Last updated April 12, 2019
No one knows the worth of cell phone recycling better than John Shegarian. Shegarian, the Chief Executive Officer of Electronic Recyclers International Inc, has made millions out of recycling electronic equipment, including old cell phones. ‘Urban mining’ is how Shegarian describes the process of the recycling of electronic goods, including used cell phones, and he should know. Given that the company he helped create now has no less than seven facilities across the whole of the United States including one in Indianapolis, which recycles electronic waste from Illinois and the greater Midwest. It used both manual labor and machines to strip different parts from electronics. This ranged from televisions to computer monitors, old cell phones and more, the company increased its business by thirty -three percent last year compared to just one year earlier and less than three months into 2011, are already up by another thirty-eight percent in comparison with this point in 2010.

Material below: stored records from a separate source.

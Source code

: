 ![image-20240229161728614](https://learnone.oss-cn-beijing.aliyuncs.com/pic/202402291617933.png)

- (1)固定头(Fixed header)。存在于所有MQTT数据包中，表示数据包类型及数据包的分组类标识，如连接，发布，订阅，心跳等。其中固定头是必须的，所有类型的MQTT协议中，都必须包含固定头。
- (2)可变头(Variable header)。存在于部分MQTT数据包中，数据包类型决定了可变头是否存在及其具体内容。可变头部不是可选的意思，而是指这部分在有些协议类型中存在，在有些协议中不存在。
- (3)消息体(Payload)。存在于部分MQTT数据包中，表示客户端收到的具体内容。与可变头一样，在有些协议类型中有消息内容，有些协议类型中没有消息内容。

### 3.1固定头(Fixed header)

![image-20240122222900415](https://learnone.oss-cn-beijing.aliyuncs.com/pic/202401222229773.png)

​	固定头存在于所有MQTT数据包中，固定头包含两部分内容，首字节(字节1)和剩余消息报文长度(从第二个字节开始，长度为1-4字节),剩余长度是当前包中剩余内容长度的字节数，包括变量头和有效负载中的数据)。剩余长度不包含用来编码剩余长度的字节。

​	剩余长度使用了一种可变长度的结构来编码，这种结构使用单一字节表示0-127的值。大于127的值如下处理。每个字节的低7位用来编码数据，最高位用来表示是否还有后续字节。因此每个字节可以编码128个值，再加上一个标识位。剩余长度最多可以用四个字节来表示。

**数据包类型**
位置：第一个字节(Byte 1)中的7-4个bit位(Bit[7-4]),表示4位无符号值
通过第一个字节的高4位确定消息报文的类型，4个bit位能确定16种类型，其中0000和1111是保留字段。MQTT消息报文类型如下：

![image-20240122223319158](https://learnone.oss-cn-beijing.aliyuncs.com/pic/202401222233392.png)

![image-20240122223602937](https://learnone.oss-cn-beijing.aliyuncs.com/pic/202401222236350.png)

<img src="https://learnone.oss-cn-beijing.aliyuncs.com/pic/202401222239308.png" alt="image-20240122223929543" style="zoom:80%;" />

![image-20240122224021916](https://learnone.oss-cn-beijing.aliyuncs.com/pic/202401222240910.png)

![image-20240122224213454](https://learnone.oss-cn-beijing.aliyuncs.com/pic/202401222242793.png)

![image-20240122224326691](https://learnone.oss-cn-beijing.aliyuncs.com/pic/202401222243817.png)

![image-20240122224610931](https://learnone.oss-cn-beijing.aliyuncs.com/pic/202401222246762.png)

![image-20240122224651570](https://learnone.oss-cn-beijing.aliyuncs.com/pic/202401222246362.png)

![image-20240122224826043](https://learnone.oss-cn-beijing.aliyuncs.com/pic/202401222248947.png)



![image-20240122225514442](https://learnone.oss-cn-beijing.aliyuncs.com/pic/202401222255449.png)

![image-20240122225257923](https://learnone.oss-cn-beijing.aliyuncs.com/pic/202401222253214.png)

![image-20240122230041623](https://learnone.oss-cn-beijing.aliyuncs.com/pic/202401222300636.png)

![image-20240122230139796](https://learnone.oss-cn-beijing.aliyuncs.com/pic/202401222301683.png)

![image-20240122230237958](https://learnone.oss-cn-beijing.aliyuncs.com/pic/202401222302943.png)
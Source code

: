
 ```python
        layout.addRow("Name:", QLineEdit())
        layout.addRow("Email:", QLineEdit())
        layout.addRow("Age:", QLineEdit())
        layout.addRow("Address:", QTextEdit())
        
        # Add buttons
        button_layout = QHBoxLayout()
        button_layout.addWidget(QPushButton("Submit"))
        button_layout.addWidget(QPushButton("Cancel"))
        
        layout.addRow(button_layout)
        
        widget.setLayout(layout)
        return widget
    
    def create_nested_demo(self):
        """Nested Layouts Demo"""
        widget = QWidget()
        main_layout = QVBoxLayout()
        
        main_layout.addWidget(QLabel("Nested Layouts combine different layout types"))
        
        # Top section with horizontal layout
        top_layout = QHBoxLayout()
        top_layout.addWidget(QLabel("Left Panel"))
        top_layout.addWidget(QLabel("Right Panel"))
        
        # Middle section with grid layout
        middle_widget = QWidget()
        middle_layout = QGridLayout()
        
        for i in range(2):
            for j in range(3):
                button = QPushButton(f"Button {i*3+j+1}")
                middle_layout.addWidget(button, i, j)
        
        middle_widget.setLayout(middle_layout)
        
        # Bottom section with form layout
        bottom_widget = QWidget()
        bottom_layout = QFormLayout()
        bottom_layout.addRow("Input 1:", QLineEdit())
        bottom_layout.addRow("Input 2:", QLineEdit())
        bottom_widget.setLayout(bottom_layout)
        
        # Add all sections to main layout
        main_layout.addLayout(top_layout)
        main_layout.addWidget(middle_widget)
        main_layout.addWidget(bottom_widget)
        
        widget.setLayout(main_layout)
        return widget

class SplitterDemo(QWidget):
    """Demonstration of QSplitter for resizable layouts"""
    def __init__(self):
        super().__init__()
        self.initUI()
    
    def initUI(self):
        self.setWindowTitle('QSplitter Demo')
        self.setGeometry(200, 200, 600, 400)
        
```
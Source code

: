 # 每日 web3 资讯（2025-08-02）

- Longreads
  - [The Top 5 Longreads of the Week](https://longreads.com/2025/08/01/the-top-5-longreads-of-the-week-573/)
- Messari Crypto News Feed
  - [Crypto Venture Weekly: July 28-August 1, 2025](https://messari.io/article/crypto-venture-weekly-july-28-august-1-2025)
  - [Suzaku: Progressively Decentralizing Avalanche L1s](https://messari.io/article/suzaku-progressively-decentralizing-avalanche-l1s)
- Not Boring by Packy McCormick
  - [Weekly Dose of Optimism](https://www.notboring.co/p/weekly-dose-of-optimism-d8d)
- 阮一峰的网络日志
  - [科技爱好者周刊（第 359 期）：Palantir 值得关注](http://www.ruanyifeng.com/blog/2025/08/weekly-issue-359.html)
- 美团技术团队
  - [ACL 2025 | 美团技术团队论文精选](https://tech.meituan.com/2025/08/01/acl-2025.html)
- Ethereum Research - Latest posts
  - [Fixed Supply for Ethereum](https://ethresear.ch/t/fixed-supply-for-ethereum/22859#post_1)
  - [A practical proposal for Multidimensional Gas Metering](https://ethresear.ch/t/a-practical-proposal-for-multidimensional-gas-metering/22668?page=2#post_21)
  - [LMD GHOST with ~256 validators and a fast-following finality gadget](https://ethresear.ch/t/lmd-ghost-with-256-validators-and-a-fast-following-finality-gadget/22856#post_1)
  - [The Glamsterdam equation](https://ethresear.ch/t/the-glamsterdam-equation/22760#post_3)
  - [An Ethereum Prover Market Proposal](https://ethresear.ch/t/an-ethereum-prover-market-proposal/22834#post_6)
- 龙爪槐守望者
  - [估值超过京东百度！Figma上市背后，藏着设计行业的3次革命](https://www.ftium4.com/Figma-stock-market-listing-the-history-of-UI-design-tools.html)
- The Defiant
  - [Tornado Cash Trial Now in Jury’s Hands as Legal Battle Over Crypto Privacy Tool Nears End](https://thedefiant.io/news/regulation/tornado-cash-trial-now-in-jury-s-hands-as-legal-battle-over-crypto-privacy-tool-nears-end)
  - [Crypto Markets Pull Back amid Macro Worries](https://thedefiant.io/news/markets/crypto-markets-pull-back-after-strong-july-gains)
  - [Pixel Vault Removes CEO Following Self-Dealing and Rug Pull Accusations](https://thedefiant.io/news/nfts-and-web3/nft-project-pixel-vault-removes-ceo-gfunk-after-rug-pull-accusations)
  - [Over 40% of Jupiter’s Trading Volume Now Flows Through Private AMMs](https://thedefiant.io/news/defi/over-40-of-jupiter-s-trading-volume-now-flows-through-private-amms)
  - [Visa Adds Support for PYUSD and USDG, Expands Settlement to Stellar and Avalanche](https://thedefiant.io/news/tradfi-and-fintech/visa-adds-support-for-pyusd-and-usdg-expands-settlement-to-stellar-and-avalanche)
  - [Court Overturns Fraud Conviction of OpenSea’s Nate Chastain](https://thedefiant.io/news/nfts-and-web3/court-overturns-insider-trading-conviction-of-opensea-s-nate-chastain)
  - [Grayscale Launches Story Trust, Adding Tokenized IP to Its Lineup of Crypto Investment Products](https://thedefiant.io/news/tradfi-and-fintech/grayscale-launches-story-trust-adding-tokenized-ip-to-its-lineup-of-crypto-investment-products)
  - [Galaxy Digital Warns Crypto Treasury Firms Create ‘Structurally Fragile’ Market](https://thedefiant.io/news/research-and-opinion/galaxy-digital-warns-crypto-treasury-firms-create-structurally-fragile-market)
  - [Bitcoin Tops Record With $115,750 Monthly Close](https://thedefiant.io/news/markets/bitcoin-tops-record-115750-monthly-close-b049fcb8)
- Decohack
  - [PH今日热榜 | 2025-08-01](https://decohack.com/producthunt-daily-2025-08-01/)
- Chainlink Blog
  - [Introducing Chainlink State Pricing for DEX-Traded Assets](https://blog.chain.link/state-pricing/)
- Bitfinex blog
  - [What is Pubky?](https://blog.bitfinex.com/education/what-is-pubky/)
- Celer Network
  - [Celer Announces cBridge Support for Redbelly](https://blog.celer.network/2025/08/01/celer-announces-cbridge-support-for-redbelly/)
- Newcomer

Electronic Recyclers International Inc earned forty five million dollars in profits last year, and Shegarian believes that number will rise to sixty-five million this year and reach a hundred million by next year. “E-waste is the fastest growing solid waste stream in the world,” Shegarian says. “When I got into this business, there was no Kindle, there was no iPad and no 3D television, so think of what’s happened in a mere six years. Roughly speaking, our first month of business we recycled ten to twenty thousand pounds of electronics; second month, we did thirty to fifty thousand; third we did seventy five to a hundred thousand pounds – it grew massively.”